Records from a collection =
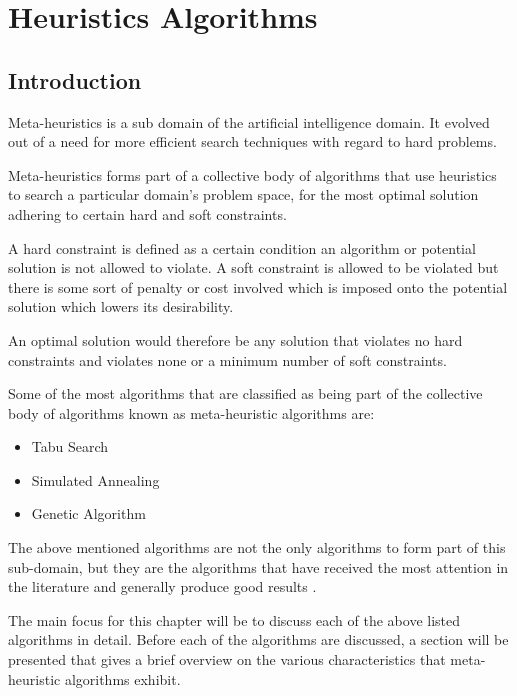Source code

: \chapter{Heuristics Algorithms}
\section{Introduction}
Meta-heuristics is a sub domain of the artificial intelligence domain. It evolved out of a need for more efficient search techniques with regard to hard problems. 

Meta-heuristics forms part of a collective body of algorithms that use heuristics to search a particular domain's problem space, for the most optimal solution adhering to certain hard and soft constraints\cite{AIModernApproach,NatureInspiredMetaHeuristic}. 

A hard constraint is defined as a certain condition an algorithm or potential solution is not allowed to violate\cite{AIModernApproach,NatureInspiredMetaHeuristic,Karen2004,Eisenblatter}. A soft constraint is allowed to be violated but there is some sort of penalty or cost involved which is imposed onto the potential solution which lowers its desirability\cite{AIModernApproach,NatureInspiredMetaHeuristic,Karen2004,Eisenblatter}. 

An optimal solution would therefore be any solution that violates no hard constraints and violates none or a minimum number of soft constraints\cite{AIModernApproach,NatureInspiredMetaHeuristic,Karen2004,Eisenblatter}.

Some of the most algorithms that are classified as being part of the collective body of algorithms known as meta-heuristic algorithms are:
\begin{itemize}
\item Tabu Search
\item Simulated Annealing
\item Genetic Algorithm
\end{itemize}
The above mentioned algorithms are not the only algorithms to form part of this sub-domain, but they are the algorithms that have received the most attention in the literature and generally produce good results \cite{SweepMeta}.

The main focus for this chapter will be to discuss each of the above listed algorithms in detail. Before each of the algorithms are discussed, a section will be presented that gives a brief overview on the various characteristics that meta-heuristic algorithms exhibit. 

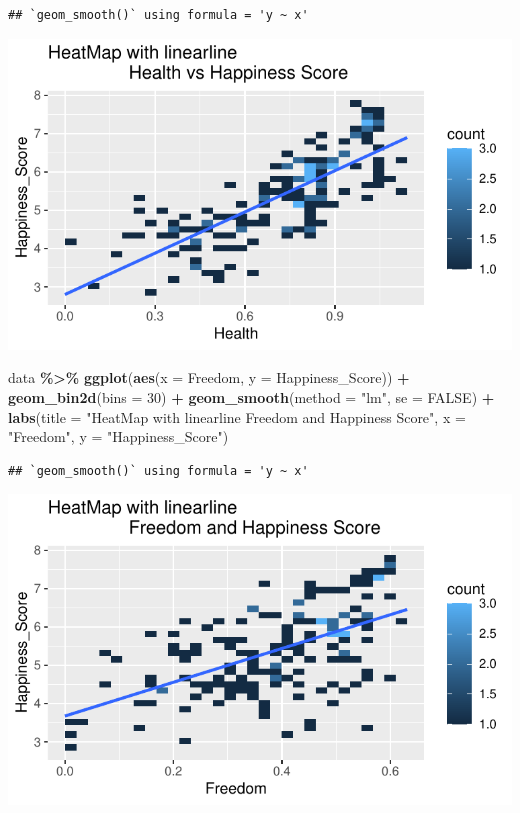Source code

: \documentclass[
  11pt,
]{article}
\newenvironment{Shaded}{\begin{snugshade}}{\end{snugshade}}
\newcommand{\AttributeTok}[1]{\textcolor[rgb]{0.13,0.29,0.53}{#1}}
\newcommand{\ConstantTok}[1]{\textcolor[rgb]{0.56,0.35,0.01}{#1}}
\newcommand{\DecValTok}[1]{\textcolor[rgb]{0.00,0.00,0.81}{#1}}
\newcommand{\FunctionTok}[1]{\textcolor[rgb]{0.13,0.29,0.53}{\textbf{#1}}}
\newcommand{\NormalTok}[1]{#1}
\newcommand{\SpecialCharTok}[1]{\textcolor[rgb]{0.81,0.36,0.00}{\textbf{#1}}}
\newcommand{\StringTok}[1]{\textcolor[rgb]{0.31,0.60,0.02}{#1}}
\begin{document}
\begin{verbatim}
## `geom_smooth()` using formula = 'y ~ x'
\end{verbatim}

\begin{center}\includegraphics[width=0.7\linewidth]{Group_project_2_files/figure-latex/unnamed-chunk-16-1} \end{center}

\begin{Shaded}
\begin{Highlighting}[]
\NormalTok{data }\SpecialCharTok{\%\textgreater{}\%}
\FunctionTok{ggplot}\NormalTok{(}\FunctionTok{aes}\NormalTok{(}\AttributeTok{x =}\NormalTok{ Freedom, }\AttributeTok{y =}\NormalTok{ Happiness\_Score)) }\SpecialCharTok{+}
  \FunctionTok{geom\_bin2d}\NormalTok{(}\AttributeTok{bins =} \DecValTok{30}\NormalTok{) }\SpecialCharTok{+}  
  \FunctionTok{geom\_smooth}\NormalTok{(}\AttributeTok{method =} \StringTok{"lm"}\NormalTok{, }\AttributeTok{se =} \ConstantTok{FALSE}\NormalTok{) }\SpecialCharTok{+} 
  \FunctionTok{labs}\NormalTok{(}\AttributeTok{title =} \StringTok{"HeatMap with linearline }
\StringTok{                Freedom and Happiness Score"}\NormalTok{, }
           \AttributeTok{x =} \StringTok{"Freedom"}\NormalTok{, }\AttributeTok{y =} \StringTok{"Happiness\_Score"}\NormalTok{)}
\end{Highlighting}
\end{Shaded}

\begin{verbatim}
## `geom_smooth()` using formula = 'y ~ x'
\end{verbatim}

\begin{center}\includegraphics[width=0.7\linewidth]{Group_project_2_files/figure-latex/unnamed-chunk-17-1} \end{center}
\end{document}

Task instructions = When a line of the data holds the string "part", pick it out and copy it.

Problem solution =
Meta-heuristics forms part of a collective body of algorithms that use heuristics to search a particular domain's problem space, for the most optimal solution adhering to certain hard and soft constraints\cite{AIModernApproach,NatureInspiredMetaHeuristic}. 
Some of the most algorithms that are classified as being part of the collective body of algorithms known as meta-heuristic algorithms are:
The above mentioned algorithms are not the only algorithms to form part of this sub-domain, but they are the algorithms that have received the most attention in the literature and generally produce good results \cite{SweepMeta}.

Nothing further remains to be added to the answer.